Maximal Margin Classifier: Among all separating hyperplanes, find the one that makes the biggest gap or margin between the two classes.

Non-Separable Data (Video)

The support vector classifier maximizes a soft margin.
We have a budget for class overlap when creating the hyperplane.
C is the regularization parameter to control the budget.

Kernels and Support Vector Machines (Video)

When no linear separating boundary exists and our soft margin can't help us, we can use the kernel trick with feature expansion to solve the problem.
Feature expansion involves enlarging the features by including transformations (i.e., X, X^2^, X^3^).
- Hence go from a p-dimensional space to a M > p dimensional space.
We then fit a support-vector classifier in the enlarged space.
This results in a non-linear decision boundary in the original space.
Kernel functions serve this same purpose.
- Examples: Radial Kernel, Polynomial Kernel

Example and Comparison with Logistic Regression (Video)

When we have more than two classes we can use a few strategies:
- OVA (One vs. All): Fit K different 2-class SVM classifiers; each class versus the rest. Classify the test observation to the class for which the prediction is largest.
- OVO (One vs. One): Fit all pairwise classifiers. Classify the test observation to the class that wins the most pairwise competitions.
When should you use Logistic Regression of SVM?
- When classes are (nearly) separable, SVM does better than LR. So does LDA.
- When not, LR (with ridge penalty) and SVM very similar.
- If you wish to estimate probabilities, LR is the choice.
- For nonlinear boundaries, kernel SVMs are popular. Can use kernels with LR and LDA, but computations are more expensive.

Chapter 10: Unsupervised Learning (Textbook)

Unsupervised learning: a set of statistical tools intended for the setting in which we have only a set of features without any associated response variable.
- We are not interested in prediction, instead we are looking for patterns or groupings in the observations.
Two most common unsupervised methods:
1. PCA
2. clustering

The Challenge of Unsupervised Learning:

Unsupervised learning is often more challenging than supervised learning.

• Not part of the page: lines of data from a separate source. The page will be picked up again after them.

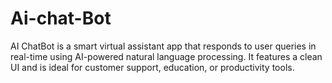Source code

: # Ai-chat-Bot
AI ChatBot is a smart virtual assistant app that responds to user queries in real-time using AI-powered natural language processing. It features a clean UI and is ideal for customer support, education, or productivity tools.
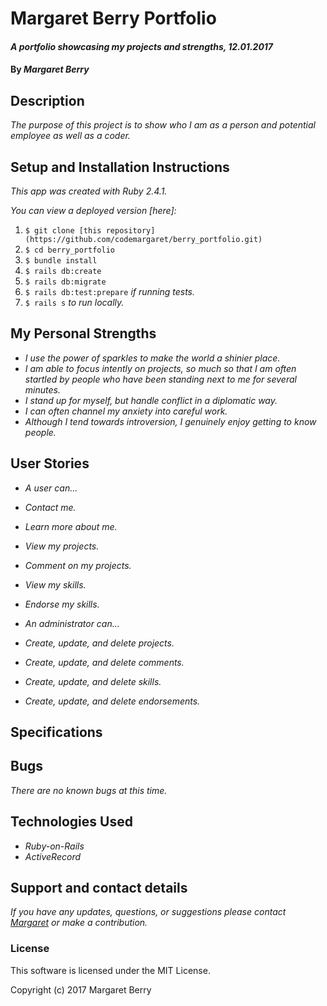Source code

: # Margaret Berry Portfolio

#### _A portfolio showcasing my projects and strengths, 12.01.2017_

#### By _Margaret Berry_

## Description
_The purpose of this project is to show who I am as a person and potential employee as well as a coder._

## Setup and Installation Instructions
_This app was created with Ruby 2.4.1._

_You can view a deployed version [here]:_

1. `$ git clone [this repository](https://github.com/codemargaret/berry_portfolio.git)`
2. `$ cd berry_portfolio`
3. `$ bundle install`
4. `$ rails db:create`
5. `$ rails db:migrate`
6. `$ rails db:test:prepare` _if running tests._
6. `$ rails s` _to run locally._

## My Personal Strengths
* _I use the power of sparkles to make the world a shinier place._
* _I am able to focus intently on projects, so much so that I am often startled by people who have been standing next to me for several minutes._
* _I stand up for myself, but handle conflict in a diplomatic way._
* _I can often channel my anxiety into careful work._
* _Although I tend towards introversion, I genuinely enjoy getting to know people._

## User Stories
* _A user can..._
* _Contact me._
* _Learn more about me._
* _View my projects._
* _Comment on my projects._
* _View my skills._
* _Endorse my skills._

* _An administrator can..._
* _Create, update, and delete projects._
* _Create, update, and delete comments._
* _Create, update, and delete skills._
* _Create, update, and delete endorsements._

## Specifications

## Bugs
_There are no known bugs at this time._

## Technologies Used
* _Ruby-on-Rails_
* _ActiveRecord_

## Support and contact details

_If you have any updates, questions, or suggestions please contact [Margaret] or make a contribution._

[Margaret]: mailto:codeberry1@gmail.com

### License
This software is licensed under the MIT License.

Copyright (c) 2017 Margaret Berry

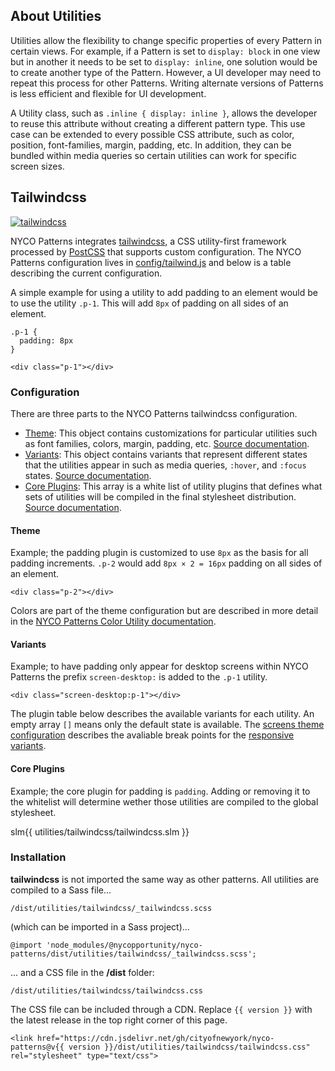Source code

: ## About Utilities

Utilities allow the flexibility to change specific properties of every Pattern in certain views. For example, if a Pattern is set to `display: block` in one view but in another it needs to be set to `display: inline`, one solution would be to create another type of the Pattern. However, a UI developer may need to repeat this process for other Patterns. Writing alternate versions of Patterns is less efficient and flexible for UI development.

A Utility class, such as `.inline { display: inline }`, allows the developer to reuse this attribute without creating a different pattern type. This use case can be extended to every possible CSS attribute, such as color, position, font-families, margin, padding, etc. In addition, they can be bundled within media queries so certain utilities can work for specific screen sizes.

## Tailwindcss

[![tailwindcss](https://tailwindcss.com/img/twitter-large-card.png)](https://tailwindcss.com)

NYCO Patterns integrates [tailwindcss](https://tailwindcss.com), a CSS utility-first framework processed by [PostCSS](https://postcss.org/) that supports custom configuration. The NYCO Patterns configuration lives in [config/tailwind.js](https://github.com/CityOfNewYork/nyco-patterns/blob/master/config/tailwind.js) and below is a table describing the current configuration.

A simple example for using a utility to add padding to an element would be to use the utility `.p-1`. This will add `8px` of padding on all sides of an element.

    .p-1 {
      padding: 8px
    }

    <div class="p-1"></div>

### Configuration

There are three parts to the NYCO Patterns tailwindcss configuration.

* [Theme](#config-theme): This object contains customizations for particular utilities such as font families, colors, margin, padding, etc. [Source documentation](https://tailwindcss.com/docs/theme).
* [Variants](#config-variants-and-core-plugins): This object contains variants that represent different states that the utilities appear in such as media queries, `:hover`, and `:focus` states. [Source documentation](https://tailwindcss.com/docs/configuring-variants).
* [Core Plugins](#config-variants-and-core-plugins): This array is a white list of utility plugins that defines what sets of utilities will be compiled in the final stylesheet distribution. [Source documentation](https://tailwindcss.com/docs/configuration#core-plugins).

#### Theme

Example; the padding plugin is customized to use `8px` as the basis for all padding increments. `.p-2` would add `8px × 2 = 16px` padding on all sides of an element.

    <div class="p-2"></div>

Colors are part of the theme configuration but are described in more detail in the [NYCO Patterns Color Utility documentation](/colors).

#### Variants

Example; to have padding only appear for desktop screens within NYCO Patterns the prefix `screen-desktop:` is added to the `.p-1` utility.

    <div class="screen-desktop:p-1"></div>

The plugin table below describes the available variants for each utility. An empty array `[]` means only the default state is available. The [screens theme configuration](#config-screens) describes the avaliable break points for the [responsive variants](#responsive-variants).

#### Core Plugins

Example; the core plugin for padding is `padding`. Adding or removing it to the whitelist will determine wether those utilities are compiled to the global stylesheet.

slm{{ utilities/tailwindcss/tailwindcss.slm }}

### Installation

**tailwindcss** is not imported the same way as other patterns. All utilities are compiled to a Sass file...

    /dist/utilities/tailwindcss/_tailwindcss.scss

(which can be imported in a Sass project)...

    @import 'node_modules/@nycopportunity/nyco-patterns/dist/utilities/tailwindcss/_tailwindcss.scss';

... and a CSS file in the **/dist** folder:

    /dist/utilities/tailwindcss/tailwindcss.css

The CSS file can be included through a CDN. Replace `{{ version }}` with the latest release in the top right corner of this page.

    <link href="https://cdn.jsdelivr.net/gh/cityofnewyork/nyco-patterns@v{{ version }}/dist/utilities/tailwindcss/tailwindcss.css" rel="stylesheet" type="text/css">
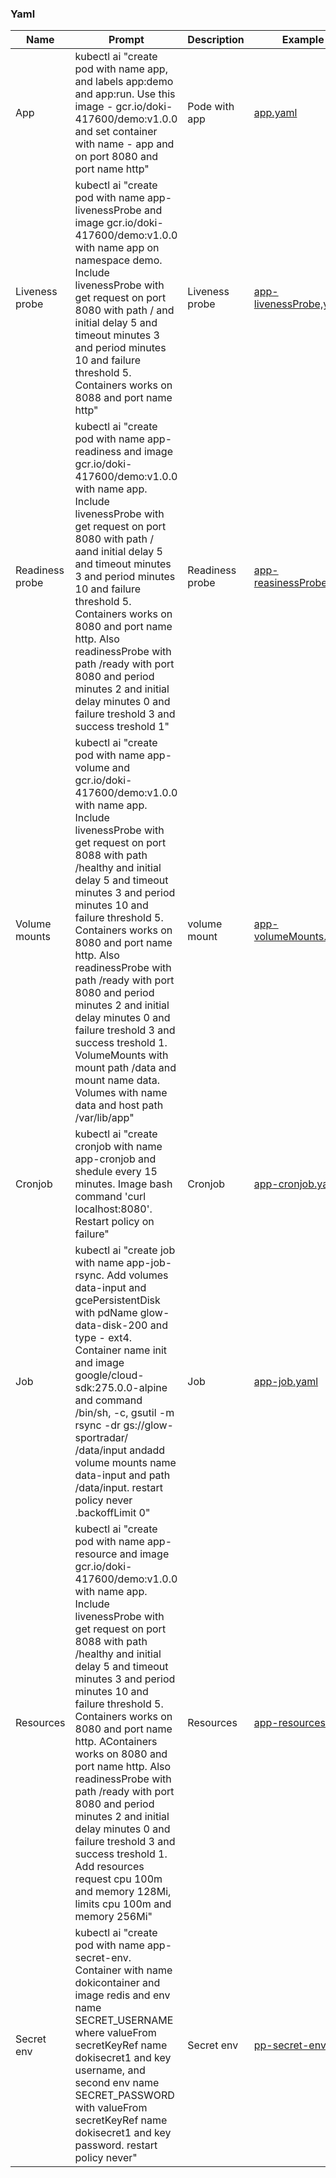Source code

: ### Yaml

| Name            | Prompt                                                                                                                                                                                                                                                                                                                                                                                                                                                                                                                                                                                                  | Description     | Example                                                     |
|-----------------|---------------------------------------------------------------------------------------------------------------------------------------------------------------------------------------------------------------------------------------------------------------------------------------------------------------------------------------------------------------------------------------------------------------------------------------------------------------------------------------------------------------------------------------------------------------------------------------------------------|-----------------|-------------------------------------------------------------|
| App             | kubectl ai "create pod with name app, and labels app:demo and app:run. Use this image - gcr.io/doki-417600/demo:v1.0.0 and set container with name - app and on port 8080 and port name http"                                                                                                                                                                                                                                                                                                                                                                                                           | Pode with app   | [app.yaml](../files/app.yaml)                               |
| Liveness probe  | kubectl ai "create pod with name app-livenessProbe and image gcr.io/doki-417600/demo:v1.0.0 with name app on namespace demo. Include livenessProbe with get request on port 8080 with path / and initial delay 5 and timeout minutes 3 and period minutes 10 and failure threshold 5. Containers works on 8088 and port name http"                                                                                                                                                                                                                                                                      | Liveness probe  | [app-livenessProbe,yaml](../files/app-livenessProbe.yaml)   |
| Readiness probe | kubectl ai "create pod with name app-readiness and image gcr.io/doki-417600/demo:v1.0.0 with name app. Include livenessProbe with get request on port 8080 with path / aand initial delay 5 and timeout minutes 3 and period minutes 10 and failure threshold 5. Containers works on 8080 and port name http. Also readinessProbe with path /ready with port 8080 and period minutes 2 and initial delay minutes 0 and failure treshold 3 and success treshold 1"                                                                                                                                       | Readiness probe | [app-reasinessProbe.yaml](../files/app-readinessProbe.yaml) |
| Volume mounts   | kubectl ai "create pod with name app-volume and gcr.io/doki-417600/demo:v1.0.0 with name app. Include livenessProbe with get request on port 8088 with path /healthy and initial delay 5 and timeout minutes 3 and period minutes 10 and failure threshold 5. Containers works on 8080 and port name http. Also readinessProbe with path /ready with port 8080 and period minutes 2 and initial delay minutes 0 and failure treshold 3 and success treshold 1. VolumeMounts with mount path /data and mount name data. Volumes with name data and host path /var/lib/app"                               | volume mount    | [app-volumeMounts.yaml](../files/app-volumeMounts.yaml)     |
| Cronjob         | kubectl ai "create cronjob with name app-cronjob and shedule every 15 minutes. Image bash command 'curl localhost:8080'. Restart policy on failure"                                                                                                                                                                                                                                                                                                                                                                                                                                                     | Cronjob         | [app-cronjob.yaml](../files/app-cronjob.yaml)               |
| Job             | kubectl ai "create job with name app-job-rsync. Add volumes data-input and gcePersistentDisk with pdName glow-data-disk-200 and type - ext4. Container name init and image google/cloud-sdk:275.0.0-alpine and command /bin/sh, -c, gsutil -m rsync -dr gs://glow-sportradar/ /data/input andadd volume mounts name data-input and path /data/input. restart policy never .backoffLimit 0"                                                                                                                                                                                                              | Job             | [app-job.yaml](../files/app-job.yaml)                       |
| Resources       | kubectl ai "create pod with name app-resource and image gcr.io/doki-417600/demo:v1.0.0 with name app. Include livenessProbe with get request on port 8088 with path /healthy and initial delay 5 and timeout minutes 3 and period minutes 10 and failure threshold 5. Containers works on 8080 and port name http. AContainers works on 8080 and port name http. Also readinessProbe with path /ready with port 8080 and period minutes 2 and initial delay minutes 0 and failure treshold 3 and success treshold 1. Add resources request cpu 100m and memory 128Mi, limits cpu 100m and memory 256Mi" | Resources       | [app-resources.yaml](..files/app-resources.yaml)            |
| Secret env      | kubectl ai "create pod with name app-secret-env. Container with name dokicontainer and image redis and env name SECRET_USERNAME where valueFrom secretKeyRef name dokisecret1 and key username, and second env name SECRET_PASSWORD with valueFrom secretKeyRef name dokisecret1 and key password. restart policy never"                                                                                                                                                                                                                                                                                | Secret env      | [pp-secret-env](../files/pp-secret-env)                     |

It's more subjective, and there is no simple goal for the analysis, such as prediction of a response.
Unsupervised learning is often performed as part of an exploratory data analysis.
It can be hard to assess the results obtained from unsupervised learning methods, since there is no universally accepted mechanism for performing cross validation on an independent data set.
- There is no way to check out work because we don't know the true answer.

Principal Components Analysis:

When faced with a large set of correlated variables, principal components allow us to summarize this set with a smaller number of representative variables that collectively explain most of the variability in the original set.
Principal component analysis (PCA) refers to the process by which principal components are computed, and the subsequent use of these components in understanding the data.
PCA is an unsupervised approach since it involves only a set of features.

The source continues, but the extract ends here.